Es ist tatsächlich so, dass es deutschlandweit öfter zu so einer Situation kommt, sogar über einen längeren Zeitraum. Wir haben sogar Schließungen von Kreißsälen aufgrund von Hebammenmangel.

Nächster Kreißsaal rund 50 km entfernt

Bemühungen, vorübergehend andere Hebammen zu gewinnen, seien in Bitterfeld-Wolfen gescheitert. Entsprechende Fachkräfte fehlten auf dem Arbeitsmarkt. Es seien derzeit in dem Krankenhaus nur Kaiserschnitt-Entbindungen möglich, so Schaaf. Die nächsten Kreißsäle befinden sich etwa 30 bis 50 Kilometer entfernt von Bitterfeld-Wolfen: in Leipzig, Halle und Dessau-Roßlau. Einer werdenden Mutter sei so ein weiter Weg eigentlich nicht zuzumuten, erklärt Chluppka:

Entweder du gehst ganz früh in eine Klinik, weil du weißt, dass du so einen Weg hast. Das ist allerdings nicht unbedingt von Vorteil, da man eventuell noch mal nach Hause geschickt wird und unsicher wird oder Eingriffe fangen früher an. Fährt die Frau später, hat sie Angst, dass unterwegs etwas passiert - was im Ernstfall auch passieren kann.

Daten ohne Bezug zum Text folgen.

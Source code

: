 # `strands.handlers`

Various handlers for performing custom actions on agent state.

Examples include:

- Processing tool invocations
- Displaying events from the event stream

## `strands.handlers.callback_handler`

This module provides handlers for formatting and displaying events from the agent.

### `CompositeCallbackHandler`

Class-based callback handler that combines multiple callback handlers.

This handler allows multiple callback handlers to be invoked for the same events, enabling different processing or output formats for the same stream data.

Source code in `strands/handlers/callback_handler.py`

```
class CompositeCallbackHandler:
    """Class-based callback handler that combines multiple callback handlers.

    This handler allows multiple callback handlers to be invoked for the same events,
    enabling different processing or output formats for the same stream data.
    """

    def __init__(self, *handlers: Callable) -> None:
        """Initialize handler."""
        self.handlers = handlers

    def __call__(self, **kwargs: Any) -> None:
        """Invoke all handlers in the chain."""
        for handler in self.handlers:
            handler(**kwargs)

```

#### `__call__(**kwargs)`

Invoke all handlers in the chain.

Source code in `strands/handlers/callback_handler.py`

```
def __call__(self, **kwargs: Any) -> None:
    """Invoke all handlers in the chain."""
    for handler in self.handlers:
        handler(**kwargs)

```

Für betroffene Frauen, kann Petra Chluppka keine allgemeine Regel geben, wie sie sich am besten Verhalten sollen, da jede Geburt unterschiedlich verläuft:

Wir müssen es einfach schaffen, dass wir flächendeckend wieder Versorgung anbieten können.

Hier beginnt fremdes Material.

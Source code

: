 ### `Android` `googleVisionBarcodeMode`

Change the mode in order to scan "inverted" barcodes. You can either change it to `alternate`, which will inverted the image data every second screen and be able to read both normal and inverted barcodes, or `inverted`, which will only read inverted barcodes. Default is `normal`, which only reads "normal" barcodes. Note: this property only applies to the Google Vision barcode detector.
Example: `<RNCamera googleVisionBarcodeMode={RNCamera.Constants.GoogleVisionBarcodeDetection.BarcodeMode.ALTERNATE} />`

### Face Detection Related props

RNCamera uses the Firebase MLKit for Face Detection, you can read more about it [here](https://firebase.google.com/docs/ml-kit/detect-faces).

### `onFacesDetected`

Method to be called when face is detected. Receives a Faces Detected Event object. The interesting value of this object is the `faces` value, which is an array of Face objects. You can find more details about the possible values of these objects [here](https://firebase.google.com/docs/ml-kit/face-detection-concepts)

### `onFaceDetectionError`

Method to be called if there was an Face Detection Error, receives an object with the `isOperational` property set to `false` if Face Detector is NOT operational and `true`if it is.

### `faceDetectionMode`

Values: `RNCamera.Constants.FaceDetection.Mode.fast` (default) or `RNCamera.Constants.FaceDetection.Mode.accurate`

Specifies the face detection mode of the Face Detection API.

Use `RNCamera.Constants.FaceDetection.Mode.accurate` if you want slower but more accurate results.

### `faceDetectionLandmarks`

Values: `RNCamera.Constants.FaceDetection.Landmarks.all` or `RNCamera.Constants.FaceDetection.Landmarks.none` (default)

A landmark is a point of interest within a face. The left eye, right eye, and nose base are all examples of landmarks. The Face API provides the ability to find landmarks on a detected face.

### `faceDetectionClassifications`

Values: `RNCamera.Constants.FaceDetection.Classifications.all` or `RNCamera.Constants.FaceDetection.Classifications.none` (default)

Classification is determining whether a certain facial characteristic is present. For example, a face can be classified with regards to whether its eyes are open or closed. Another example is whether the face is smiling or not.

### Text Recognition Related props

Sicherlich sei auch eine Hausgeburt möglich, "das heißt aber auch, dass du eine kompetente Unterstützung an deiner Seite haben solltest, sprich eine Hebamme." Das Problem allerdings ist da die Versicherung, die die Hebamme braucht:

Natürlich könnte eine Hebamme, die in der Vor- und Nachsorge tätig ist, theoretisch zu einer Frau nach Hause fahren und sie ein Stück begleiten. Aber sie braucht dafür eine Versicherung, die in die Richtung  Geburtshilfe geht. Und diese Haftpflicht können viele nicht aufbringen.

Folge des Hebammenmangels

Dass Kreissäle schließen, ist eine Folge des Hebammenmangels. Der resultiert nicht nur aus dem aktuellen Versicherungsproblem, so Chluppka. "Hebamme ist der schönste Beruf, den es überhaupt gibt", schwärmt sie. Allerdings seien die Rahmenbedingungen immer schlechter, so dass viele Hebammen das Handtuch werfen. "Ideal wäre zum Beispiel in den Kreißsälen, dass es eine 1:1 Betreuung gibt, die allerdings gibt es schon lange nicht mehr. Viele Hebammen müssen bis zu fünf Geburten parallel betreuen." Gleichzeitig fühlen sich viele Hebammen im Kreißsal von Ärzten nicht ernst genommen, bemängeln, dass immer mehr Kaiserschnitte ohne Not vorgenommen werden:

Viele Kolleginnen sind einfach ausgebrannt.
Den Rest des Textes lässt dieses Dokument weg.